# 2005 Audi A6 reliable?



## euro_vw (Jun 5, 2001)

absolutely love this car, but is it reliable? hear a lot of opinions, and not the good ones.
thanks


----------



## GLI_Man (Sep 1, 2002)

*Re: 2005 Audi A6 reliable? (euro_vw)*

My 2005 has been fantastic. Sure, a few recalls (one involving a coil pack) but it's been otherwise fantastic. I continue to be amazed at the build quality. This thing is built like a tank.
Good luck with your purchase! Any questions, holler! I'll be on the lookout.


----------



## Kemer1 (Jun 30, 2008)

*Re: 2005 Audi A6 reliable? (euro_vw)*

I have this same car. It has almost 45K on the clock and must tell you that for the most part it's been great. Only thing that has been an issue with this car is...
I had my sunroof chew it's track and frame apart.
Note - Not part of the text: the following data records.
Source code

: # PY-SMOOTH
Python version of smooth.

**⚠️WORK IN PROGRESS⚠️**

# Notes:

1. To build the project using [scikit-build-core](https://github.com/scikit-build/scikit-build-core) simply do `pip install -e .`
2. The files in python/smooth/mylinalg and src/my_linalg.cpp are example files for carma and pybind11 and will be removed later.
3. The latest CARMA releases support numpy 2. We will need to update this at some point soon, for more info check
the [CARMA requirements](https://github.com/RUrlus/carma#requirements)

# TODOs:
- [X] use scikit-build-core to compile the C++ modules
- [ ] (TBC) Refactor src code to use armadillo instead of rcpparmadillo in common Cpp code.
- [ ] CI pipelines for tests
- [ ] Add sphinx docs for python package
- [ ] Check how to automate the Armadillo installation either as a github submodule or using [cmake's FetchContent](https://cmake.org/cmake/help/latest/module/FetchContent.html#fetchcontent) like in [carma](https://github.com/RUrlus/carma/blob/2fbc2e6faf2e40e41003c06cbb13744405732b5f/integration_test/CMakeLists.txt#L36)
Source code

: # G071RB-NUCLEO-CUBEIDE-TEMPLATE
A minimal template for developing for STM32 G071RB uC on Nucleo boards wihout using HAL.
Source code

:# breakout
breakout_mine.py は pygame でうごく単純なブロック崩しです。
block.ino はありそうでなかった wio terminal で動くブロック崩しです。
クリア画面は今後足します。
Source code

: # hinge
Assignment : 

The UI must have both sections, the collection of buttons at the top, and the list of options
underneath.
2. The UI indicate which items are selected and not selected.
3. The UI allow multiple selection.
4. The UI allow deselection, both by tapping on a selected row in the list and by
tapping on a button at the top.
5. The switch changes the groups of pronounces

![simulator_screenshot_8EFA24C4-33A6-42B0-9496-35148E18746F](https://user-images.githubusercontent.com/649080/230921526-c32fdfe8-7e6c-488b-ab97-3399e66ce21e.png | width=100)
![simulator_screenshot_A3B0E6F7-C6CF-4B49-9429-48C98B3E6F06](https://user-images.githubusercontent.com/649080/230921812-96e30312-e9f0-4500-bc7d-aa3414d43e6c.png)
Apparently that had an outstanding recall.
And something in the steering column went







and the car wouldn't recognize the chip in the keys...wouldn't reprogram, and the control module tested ok







! Hell even tech support at Audi hadn't heard of this issue coming up before. Had to do some research, and they decided to replace the whole column. But this was a total fluke thing that like I said apparently hasn't happened to anyone else. 
Otherwise the car is rock solid, drives and handles great. Hopefully the gremlins are now behind me, and the car will do another 45K without issues.


----------



## jperryrocks (Jan 26, 2006)

*Re: 2005 Audi A6 reliable? (Kemer1)*

some of the very early 05's had a few issues, but nothing out of the ordinary for a new body style
but overall, for a brand new platform with all the new tech upgrades and MMI, it was a pretty darn good car.


----------